There are complex causes/factors that can be identified—world events, current society, the environment in which we live, safety, the news, genetics, brain chemistry, personality, life events, concerns about money, love, school, family, work, relationships, presentations, friends, social media, and more. I think the smart phone is a major culprit. But some factors are more difficult to be identified. Sometimes I’m anxious for no apparent reason. Sometimes I wake up anxious. Sometimes it comes on like a wave or a flood at the most unexpected times.
Social media is one of the anxiety generators in our life. It forces unhealthy comparison. Am I posting too much? Am I posting too little? Why does that person (or all those people) have such a great life or such a great relationship with their boyfriend/girlfriend/family? Why are they so funny? Why do they get so many likes? Why do they look like that and I look like this? On and on and on…
I’ve had times, especially during college and my twenties, that I remember being so anxious that I couldn’t eat, sleep, or function. It was paralyzing. Then I remember times that my anxiety had the opposite effect. It propelled me into a manic state of action. Trying to get more done, do things better, work harder.
I have been speaking in front of groups for a long time now. My first time being in front of a large group, I was doing the entertainment for a weekend camp called Lake Champion, for 500 high school students. We were game show hosts—Pep Pepperson and Buck Buckelson, or something like that. When our entrance music started, I didn’t even go out on stage. I couldn’t. I was paralyzed. I was dry heaving backstage. My partner was not happy with me. I hung him out to dry as he had to do the skit by himself! But later that day, I made it out on stage and stammered and stumbled through my lines.
For a couple years, when I gave talks, I had a facial tick. During pauses I would make a really weird face. I never knew it until I saw a video of me speaking. For most of my adult life, I have struggled with insomnia. This past year I experienced some heart irregularities. My heart would skip a beat and I would get be out of breath for a couple seconds. So I have had my bouts with anxiety. It’s not over but it’s manageable.
Me: Can you be more specific?!?!
What’s normal and when to seek help:
Every student feels stressed out or “down” at one time or another, especially during midterms and finals. When do those feelings become reason for more concern? Basically when day-to-day functioning is affected and before it is impaired. When feelings of sadness, loneliness, or low self-worth become the norm, reaching out is really important.

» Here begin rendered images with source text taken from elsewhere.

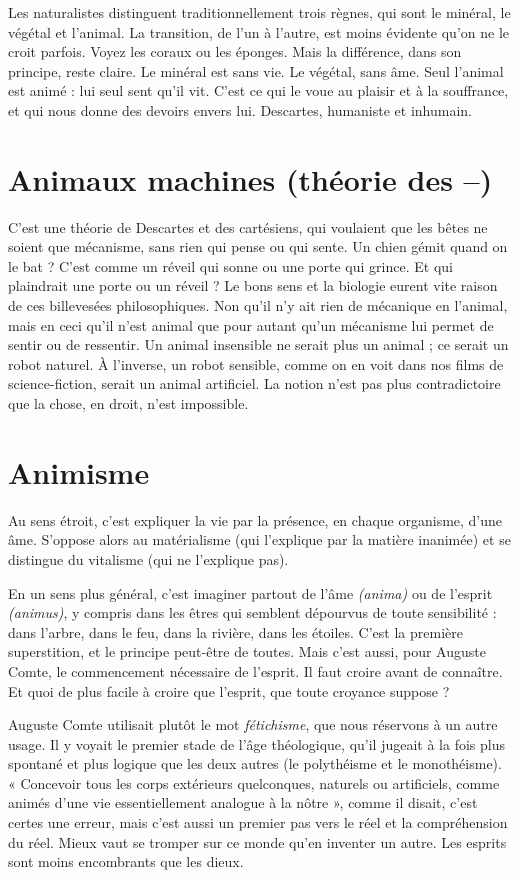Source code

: Les naturalistes distinguent traditionnellement trois règnes, qui sont le
minéral, le végétal et l'animal. La transition, de l’un à l’autre, est moins évidente
qu’on ne le croit parfois. Voyez les coraux ou les éponges. Mais la différence,
dans son principe, reste claire. Le minéral est sans vie. Le végétal, sans
âme. Seul l'animal est animé : lui seul sent qu’il vit. C’est ce qui le voue au
plaisir et à la souffrance, et qui nous donne des devoirs envers lui. Descartes,
humaniste et inhumain.

\section{Animaux machines (théorie des {\bf --})}
C'est une théorie de Descartes
et des cartésiens, qui voulaient
que les bêtes ne soient que mécanisme, sans rien qui pense ou qui sente. Un
chien gémit quand on le bat ? C’est comme un réveil qui sonne ou une porte
qui grince. Et qui plaindrait une porte ou un réveil ? Le bons sens et la biologie
eurent vite raison de ces billevesées philosophiques. Non qu’il n’y ait
rien de mécanique en l’animal, mais en ceci qu’il n’est animal que pour
autant qu'un mécanisme lui permet de sentir ou de ressentir. Un animal
insensible ne serait plus un animal ; ce serait un robot naturel. À l'inverse, un
robot sensible, comme on en voit dans nos films de science-fiction, serait un
animal artificiel. La notion n’est pas plus contradictoire que la chose, en
droit, n’est impossible.

\section{Animisme}
Au sens étroit, c’est expliquer la vie par la présence, en chaque
organisme, d’une âme. S’oppose alors au matérialisme (qui
l'explique par la matière inanimée) et se distingue du vitalisme (qui ne
l'explique pas).

En un sens plus général, c’est imaginer partout de l’âme {\it (anima)} ou de
l'esprit {\it (animus)}, y compris dans les êtres qui semblent dépourvus de toute
sensibilité : dans l'arbre, dans le feu, dans la rivière, dans les étoiles. C’est la
première superstition, et le principe peut-être de toutes. Mais c’est aussi, pour
Auguste Comte, le commencement nécessaire de l'esprit. Il faut croire avant de
connaître. Et quoi de plus facile à croire que l'esprit, que toute croyance
suppose ?

Auguste Comte utilisait plutôt le mot {\it fétichisme}, que nous réservons à
un autre usage. Il y voyait le premier stade de l’âge théologique, qu’il jugeait
à la fois plus spontané et plus logique que les deux autres (le polythéisme et
le monothéisme). « Concevoir tous les corps extérieurs quelconques, naturels
ou artificiels, comme animés d’une vie essentiellement analogue à la
nôtre », comme il disait, c’est certes une erreur, mais c’est aussi un premier
pas vers le réel et la compréhension du réel. Mieux vaut se tromper sur ce
monde qu’en inventer un autre. Les esprits sont moins encombrants que les
dieux.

Check out these thoughts from Boston University: “When your mood state interferes with your ability to function at school, like when you’re finding you can’t get to class, and you don’t want to hang out with your friends or teammates, and you’re having difficulty concentrating because you’re feeling so distressed—that’s when you need to reach out and get some help.
Other warning signs are prolonged feelings of sadness or despair, excessive anxiety or panic, isolation or withdrawal from typical daily activities, thoughts of self-harm or suicide, giving away possessions, changes in personal hygiene, and excessive use of alcohol or other drugs, which are often used by students experiencing social anxiety to self-medicate. Often it is more important to manage your emotional reaction to stress than to try to change the stressful situation, which may not be fully under your control.
THIS IS IMPORTANT TO REMEMBER: Most people with effort and sometimes treatment have success in dealing with anxiety.